'Lent' meaning in English: What does 'Lent' mean?
What is Lent?
For Christians, Lent is the period of roughly 6 weeks before Easter.
When does Lent start? When is Lent over?
For Roman Catholics, Protestants, and churches of the Western Orthodoxy, Lent begins on Ash Wednesday and ends on Holy Saturday. This is a period of 46 days, but Sundays are not counted as days of fasting, leaving 40 fasting days within Lent. In Eastern Orthodoxy and Byzantine Rite churches, Lent begins on Clean Monday and last 40 days.

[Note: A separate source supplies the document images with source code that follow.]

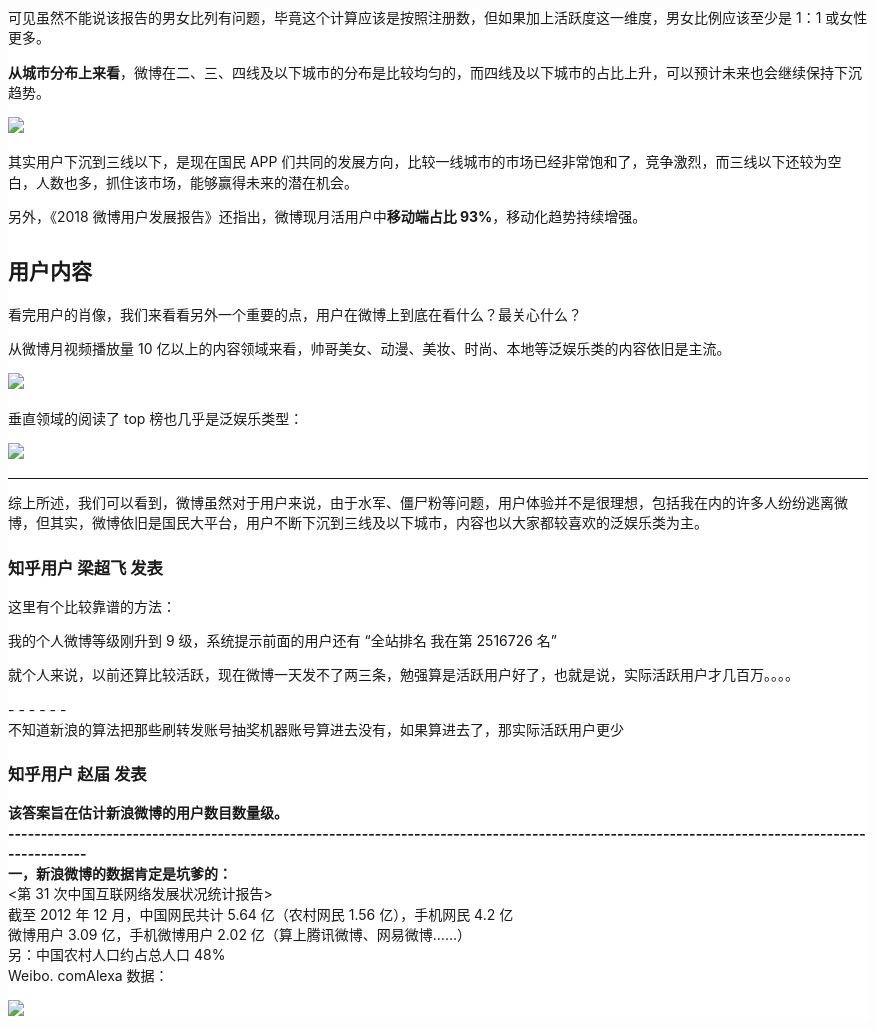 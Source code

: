 可见虽然不能说该报告的男女比列有问题，毕竟这个计算应该是按照注册数，但如果加上活跃度这一维度，男女比例应该至少是 1：1 或女性更多。

**从城市分布上来看**，微博在二、三、四线及以下城市的分布是比较均匀的，而四线及以下城市的占比上升，可以预计未来也会继续保持下沉趋势。

![](https://images.weserv.nl/?url=https%3A//pic2.zhimg.com/v2-40b3dbb28bce8c78176593c176d8159c_r.jpg%3Fsource%3D1940ef5c)

其实用户下沉到三线以下，是现在国民 APP 们共同的发展方向，比较一线城市的市场已经非常饱和了，竞争激烈，而三线以下还较为空白，人数也多，抓住该市场，能够赢得未来的潜在机会。

另外，《2018 微博用户发展报告》还指出，微博现月活用户中**移动端占比 93%**，移动化趋势持续增强。

**用户内容**
--------

看完用户的肖像，我们来看看另外一个重要的点，用户在微博上到底在看什么？最关心什么？

从微博月视频播放量 10 亿以上的内容领域来看，帅哥美女、动漫、美妆、时尚、本地等泛娱乐类的内容依旧是主流。

![](https://images.weserv.nl/?url=https%3A//pic1.zhimg.com/50/v2-9e9d908b2c1536300693a5513fd72cb3_hd.jpg%3Fsource%3D1940ef5c)

垂直领域的阅读了 top 榜也几乎是泛娱乐类型：

![](https://images.weserv.nl/?url=https%3A//pic4.zhimg.com/v2-f4dbb95f4cac69ba61538a17be1da203_r.jpg%3Fsource%3D1940ef5c)

* * *

综上所述，我们可以看到，微博虽然对于用户来说，由于水军、僵尸粉等问题，用户体验并不是很理想，包括我在内的许多人纷纷逃离微博，但其实，微博依旧是国民大平台，用户不断下沉到三线及以下城市，内容也以大家都较喜欢的泛娱乐类为主。
    
    
    
    
### 知乎用户 梁超飞 发表
    
这里有个比较靠谱的方法：

我的个人微博等级刚升到 9 级，系统提示前面的用户还有 “全站排名 我在第 2516726 名”

就个人来说，以前还算比较活跃，现在微博一天发不了两三条，勉强算是活跃用户好了，也就是说，实际活跃用户才几百万。。。。

\- - - - - -  
不知道新浪的算法把那些刷转发账号抽奖机器账号算进去没有，如果算进去了，那实际活跃用户更少
    
    
    
    
### 知乎用户 赵届 发表
    
**该答案旨在估计新浪微博的用户数目数量级。**  
**\-----------------------------------------------------------------------------------------------------------------------------------------------**  
**一，新浪微博的数据肯定是坑爹的：**  
<第 31 次中国互联网络发展状况统计报告>  
截至 2012 年 12 月，中国网民共计 5.64 亿（农村网民 1.56 亿），手机网民 4.2 亿  
微博用户 3.09 亿，手机微博用户 2.02 亿（算上腾讯微博、网易微博……）  
另：中国农村人口约占总人口 48%  
Weibo. comAlexa 数据：  

![](https://images.weserv.nl/?url=https%3A//pic1.zhimg.com/a5e7c75fbd49493f7c66d6689953cd53_r.jpg%3Fsource%3D1940ef5c)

The last day of Lent is the day before Easter — Holy Saturday or Holy and Great Saturday.
Lent and fasting
In general, Lent is a somber period of penance, prayer, and reflection preceding the joyful celebration of Easter. A multitude of complicated fasting and abstinence practices have been connected to Lent over the years. The most well-known of these may be Catholics abstaining from meat on Fridays during Lent. Even this is complicated by questions of exactly what is considered meat. Fish and seafood are not.
The etymology of ‘Lent’
Yes, “lent” is the past and past participle of “lend,” which is also related to “loan,” but these have nothing to do with the Lenten season
So what is the etymology of “Lent” anyway? What does the word mean? Where did it come from?
According to Wikipedia,
In English, the word used is Lent, which initially meant spring (as in German Lenz and Dutch lente) and derives from the Germanic root for long, because in spring the days visibly lengthen.
There you have it. The days are increasing in length.
There’s nothing religious about the word itself, and no borrowing is involved.